Among the records below, find the line that has "not compile correctly"; from there, give the lines again exactly, and stop after the line that has "u_fclose) not flushing stateful converter".

**DATASET RECORDS**
***

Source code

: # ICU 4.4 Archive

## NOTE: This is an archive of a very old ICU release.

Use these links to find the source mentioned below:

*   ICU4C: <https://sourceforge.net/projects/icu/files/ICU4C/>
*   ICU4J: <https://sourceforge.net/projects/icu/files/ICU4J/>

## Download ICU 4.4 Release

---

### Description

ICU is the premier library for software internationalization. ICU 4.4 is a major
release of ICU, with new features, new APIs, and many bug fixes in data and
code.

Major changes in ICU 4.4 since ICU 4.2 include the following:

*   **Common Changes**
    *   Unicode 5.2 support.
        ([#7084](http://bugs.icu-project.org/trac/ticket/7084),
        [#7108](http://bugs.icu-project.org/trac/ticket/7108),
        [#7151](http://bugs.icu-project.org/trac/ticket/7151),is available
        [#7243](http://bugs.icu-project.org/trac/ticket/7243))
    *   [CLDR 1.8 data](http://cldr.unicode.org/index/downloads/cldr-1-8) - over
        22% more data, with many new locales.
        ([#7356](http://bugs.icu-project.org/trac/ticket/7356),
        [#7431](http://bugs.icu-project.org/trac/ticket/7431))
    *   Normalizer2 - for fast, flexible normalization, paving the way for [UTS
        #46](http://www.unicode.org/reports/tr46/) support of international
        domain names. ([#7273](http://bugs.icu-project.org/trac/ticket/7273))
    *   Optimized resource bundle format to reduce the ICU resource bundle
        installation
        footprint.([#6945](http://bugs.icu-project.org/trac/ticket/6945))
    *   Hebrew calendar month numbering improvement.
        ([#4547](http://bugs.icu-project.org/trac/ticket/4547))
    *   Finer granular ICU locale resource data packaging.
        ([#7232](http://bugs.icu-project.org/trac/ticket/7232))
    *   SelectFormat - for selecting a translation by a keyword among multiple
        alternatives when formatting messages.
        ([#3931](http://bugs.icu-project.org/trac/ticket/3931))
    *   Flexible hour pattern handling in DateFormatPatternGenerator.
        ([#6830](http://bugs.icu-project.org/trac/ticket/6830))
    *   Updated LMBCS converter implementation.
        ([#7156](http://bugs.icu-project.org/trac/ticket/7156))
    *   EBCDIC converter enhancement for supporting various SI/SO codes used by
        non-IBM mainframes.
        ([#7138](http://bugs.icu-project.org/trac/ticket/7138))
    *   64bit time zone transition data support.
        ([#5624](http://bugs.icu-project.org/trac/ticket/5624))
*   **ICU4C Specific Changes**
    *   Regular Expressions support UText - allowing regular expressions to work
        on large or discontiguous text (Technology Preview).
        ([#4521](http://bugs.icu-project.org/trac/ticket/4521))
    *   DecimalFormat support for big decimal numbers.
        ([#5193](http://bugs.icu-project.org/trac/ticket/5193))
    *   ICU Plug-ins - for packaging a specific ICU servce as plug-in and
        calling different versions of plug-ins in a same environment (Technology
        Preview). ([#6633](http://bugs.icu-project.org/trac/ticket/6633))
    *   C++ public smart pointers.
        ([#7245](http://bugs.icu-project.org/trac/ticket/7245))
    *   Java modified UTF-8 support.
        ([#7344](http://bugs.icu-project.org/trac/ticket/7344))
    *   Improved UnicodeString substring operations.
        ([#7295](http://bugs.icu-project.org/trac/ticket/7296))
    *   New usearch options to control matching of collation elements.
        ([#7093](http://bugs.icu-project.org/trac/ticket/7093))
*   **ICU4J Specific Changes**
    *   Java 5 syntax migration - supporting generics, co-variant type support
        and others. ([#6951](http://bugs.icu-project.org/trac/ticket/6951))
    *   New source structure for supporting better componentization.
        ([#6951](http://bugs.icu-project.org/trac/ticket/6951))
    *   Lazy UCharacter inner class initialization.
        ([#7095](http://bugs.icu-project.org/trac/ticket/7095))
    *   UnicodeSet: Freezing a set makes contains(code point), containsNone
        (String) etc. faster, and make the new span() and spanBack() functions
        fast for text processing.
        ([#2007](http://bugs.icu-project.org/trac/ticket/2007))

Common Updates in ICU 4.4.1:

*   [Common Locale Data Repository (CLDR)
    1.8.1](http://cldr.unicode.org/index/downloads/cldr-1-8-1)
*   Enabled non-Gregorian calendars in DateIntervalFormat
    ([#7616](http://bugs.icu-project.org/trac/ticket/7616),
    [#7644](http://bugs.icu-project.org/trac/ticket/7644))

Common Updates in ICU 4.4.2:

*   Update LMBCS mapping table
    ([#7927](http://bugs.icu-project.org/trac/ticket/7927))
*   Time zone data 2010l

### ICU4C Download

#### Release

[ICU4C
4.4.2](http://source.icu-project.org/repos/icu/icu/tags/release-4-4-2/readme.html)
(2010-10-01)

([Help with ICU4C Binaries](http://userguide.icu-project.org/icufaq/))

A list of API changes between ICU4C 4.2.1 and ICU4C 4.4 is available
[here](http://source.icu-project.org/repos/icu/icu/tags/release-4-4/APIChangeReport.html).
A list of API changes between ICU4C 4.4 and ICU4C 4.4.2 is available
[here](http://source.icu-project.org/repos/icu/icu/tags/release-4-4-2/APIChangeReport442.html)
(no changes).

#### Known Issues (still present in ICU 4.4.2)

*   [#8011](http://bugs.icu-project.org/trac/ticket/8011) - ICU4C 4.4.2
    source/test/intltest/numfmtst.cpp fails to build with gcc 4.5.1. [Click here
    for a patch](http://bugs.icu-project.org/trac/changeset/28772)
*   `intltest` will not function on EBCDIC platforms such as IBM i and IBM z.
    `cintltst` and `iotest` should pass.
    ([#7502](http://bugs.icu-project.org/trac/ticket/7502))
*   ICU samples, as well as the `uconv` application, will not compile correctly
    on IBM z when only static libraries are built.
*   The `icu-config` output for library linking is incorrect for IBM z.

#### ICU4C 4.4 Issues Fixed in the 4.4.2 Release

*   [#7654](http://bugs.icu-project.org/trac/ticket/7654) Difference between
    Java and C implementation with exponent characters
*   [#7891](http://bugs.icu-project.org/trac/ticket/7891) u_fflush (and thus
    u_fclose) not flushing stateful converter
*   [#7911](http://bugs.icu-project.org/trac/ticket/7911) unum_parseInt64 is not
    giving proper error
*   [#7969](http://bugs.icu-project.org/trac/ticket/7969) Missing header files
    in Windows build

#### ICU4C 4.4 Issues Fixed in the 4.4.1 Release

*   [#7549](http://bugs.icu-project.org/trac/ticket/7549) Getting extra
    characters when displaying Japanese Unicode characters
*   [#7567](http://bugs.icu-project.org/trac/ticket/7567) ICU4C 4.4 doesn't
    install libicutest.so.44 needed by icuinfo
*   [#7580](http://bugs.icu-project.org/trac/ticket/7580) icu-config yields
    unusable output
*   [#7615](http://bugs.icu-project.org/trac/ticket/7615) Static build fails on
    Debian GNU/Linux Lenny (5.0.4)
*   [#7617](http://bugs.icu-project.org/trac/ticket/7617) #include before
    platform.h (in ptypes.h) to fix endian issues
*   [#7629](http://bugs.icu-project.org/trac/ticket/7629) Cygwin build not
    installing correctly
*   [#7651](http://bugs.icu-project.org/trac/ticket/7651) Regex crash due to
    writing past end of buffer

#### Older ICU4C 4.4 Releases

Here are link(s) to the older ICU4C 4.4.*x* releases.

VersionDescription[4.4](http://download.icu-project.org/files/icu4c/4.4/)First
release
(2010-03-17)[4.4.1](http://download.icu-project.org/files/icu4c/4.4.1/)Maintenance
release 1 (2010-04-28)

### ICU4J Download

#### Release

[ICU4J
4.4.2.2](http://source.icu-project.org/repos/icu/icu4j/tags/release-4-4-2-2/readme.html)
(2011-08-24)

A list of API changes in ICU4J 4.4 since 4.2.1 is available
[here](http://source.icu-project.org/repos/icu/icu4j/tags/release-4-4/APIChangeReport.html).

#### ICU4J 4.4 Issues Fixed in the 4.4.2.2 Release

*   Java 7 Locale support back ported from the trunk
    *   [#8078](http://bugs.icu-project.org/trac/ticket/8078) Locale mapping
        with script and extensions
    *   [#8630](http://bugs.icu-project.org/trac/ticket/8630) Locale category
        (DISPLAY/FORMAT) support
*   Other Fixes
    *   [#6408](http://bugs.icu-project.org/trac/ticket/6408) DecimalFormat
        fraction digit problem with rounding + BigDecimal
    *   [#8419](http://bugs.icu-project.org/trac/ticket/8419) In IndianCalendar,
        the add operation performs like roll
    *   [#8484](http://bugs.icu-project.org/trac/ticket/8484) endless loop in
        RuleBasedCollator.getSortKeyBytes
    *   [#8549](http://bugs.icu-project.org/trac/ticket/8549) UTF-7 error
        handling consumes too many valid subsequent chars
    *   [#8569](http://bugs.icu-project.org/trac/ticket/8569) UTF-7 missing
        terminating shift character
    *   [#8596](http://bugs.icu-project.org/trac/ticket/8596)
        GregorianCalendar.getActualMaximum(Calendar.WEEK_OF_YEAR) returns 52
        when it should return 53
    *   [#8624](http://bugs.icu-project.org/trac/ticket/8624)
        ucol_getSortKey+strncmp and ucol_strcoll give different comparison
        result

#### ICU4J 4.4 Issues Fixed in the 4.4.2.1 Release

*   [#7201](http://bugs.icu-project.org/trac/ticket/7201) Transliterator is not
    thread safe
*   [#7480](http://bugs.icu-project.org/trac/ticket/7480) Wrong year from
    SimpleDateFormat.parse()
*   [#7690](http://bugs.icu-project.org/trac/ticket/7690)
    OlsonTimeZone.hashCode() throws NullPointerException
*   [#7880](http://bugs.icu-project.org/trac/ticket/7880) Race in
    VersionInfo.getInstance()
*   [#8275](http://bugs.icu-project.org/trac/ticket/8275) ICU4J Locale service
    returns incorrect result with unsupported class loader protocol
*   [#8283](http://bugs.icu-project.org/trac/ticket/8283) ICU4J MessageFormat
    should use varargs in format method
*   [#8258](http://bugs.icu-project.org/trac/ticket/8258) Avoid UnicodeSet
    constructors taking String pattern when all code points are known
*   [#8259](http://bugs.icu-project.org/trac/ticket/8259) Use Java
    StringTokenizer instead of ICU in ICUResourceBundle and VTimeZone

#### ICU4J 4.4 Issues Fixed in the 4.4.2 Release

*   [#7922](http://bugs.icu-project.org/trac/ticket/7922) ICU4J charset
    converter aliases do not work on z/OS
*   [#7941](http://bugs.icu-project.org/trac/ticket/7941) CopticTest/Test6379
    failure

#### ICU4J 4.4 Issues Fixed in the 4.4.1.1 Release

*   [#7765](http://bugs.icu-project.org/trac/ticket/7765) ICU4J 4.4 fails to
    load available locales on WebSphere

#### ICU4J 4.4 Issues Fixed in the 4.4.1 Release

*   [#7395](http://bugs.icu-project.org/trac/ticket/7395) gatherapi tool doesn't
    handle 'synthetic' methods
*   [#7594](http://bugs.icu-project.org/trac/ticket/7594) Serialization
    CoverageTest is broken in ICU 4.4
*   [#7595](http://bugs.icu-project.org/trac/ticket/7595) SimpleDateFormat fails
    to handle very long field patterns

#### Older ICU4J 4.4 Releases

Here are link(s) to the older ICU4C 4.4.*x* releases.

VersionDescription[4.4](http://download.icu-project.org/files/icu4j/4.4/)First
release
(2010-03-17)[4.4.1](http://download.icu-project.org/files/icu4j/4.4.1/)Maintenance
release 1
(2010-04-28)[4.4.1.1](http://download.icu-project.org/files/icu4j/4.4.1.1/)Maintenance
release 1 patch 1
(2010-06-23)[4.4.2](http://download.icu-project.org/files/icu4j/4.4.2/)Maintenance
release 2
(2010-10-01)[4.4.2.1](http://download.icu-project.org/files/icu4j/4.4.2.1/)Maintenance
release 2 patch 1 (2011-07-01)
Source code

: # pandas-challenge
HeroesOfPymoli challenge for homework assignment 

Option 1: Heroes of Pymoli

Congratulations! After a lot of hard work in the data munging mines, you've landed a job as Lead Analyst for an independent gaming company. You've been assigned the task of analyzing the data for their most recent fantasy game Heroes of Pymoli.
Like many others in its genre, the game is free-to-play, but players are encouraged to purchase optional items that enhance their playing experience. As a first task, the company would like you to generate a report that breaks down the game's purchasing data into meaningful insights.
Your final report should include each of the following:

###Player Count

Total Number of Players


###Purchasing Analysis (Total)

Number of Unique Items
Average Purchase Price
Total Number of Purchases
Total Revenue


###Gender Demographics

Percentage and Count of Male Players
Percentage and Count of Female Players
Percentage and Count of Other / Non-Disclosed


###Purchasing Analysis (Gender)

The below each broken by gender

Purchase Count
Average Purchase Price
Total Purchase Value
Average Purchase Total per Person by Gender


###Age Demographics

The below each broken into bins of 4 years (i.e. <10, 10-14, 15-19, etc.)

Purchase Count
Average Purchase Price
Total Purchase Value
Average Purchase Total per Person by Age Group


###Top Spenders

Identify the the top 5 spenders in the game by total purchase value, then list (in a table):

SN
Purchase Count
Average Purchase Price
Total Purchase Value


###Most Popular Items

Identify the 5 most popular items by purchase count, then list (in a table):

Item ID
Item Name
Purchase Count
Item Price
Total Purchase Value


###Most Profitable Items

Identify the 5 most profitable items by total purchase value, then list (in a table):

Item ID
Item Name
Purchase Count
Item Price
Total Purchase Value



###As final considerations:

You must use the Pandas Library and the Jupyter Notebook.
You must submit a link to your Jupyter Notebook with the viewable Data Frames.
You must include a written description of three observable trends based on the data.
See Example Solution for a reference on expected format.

***

**SOLUTION TO THIS EXERCISE**
*   ICU samples, as well as the `uconv` application, will not compile correctly
    on IBM z when only static libraries are built.
*   The `icu-config` output for library linking is incorrect for IBM z.

#### ICU4C 4.4 Issues Fixed in the 4.4.2 Release

*   [#7654](http://bugs.icu-project.org/trac/ticket/7654) Difference between
    Java and C implementation with exponent characters
*   [#7891](http://bugs.icu-project.org/trac/ticket/7891) u_fflush (and thus
    u_fclose) not flushing stateful converter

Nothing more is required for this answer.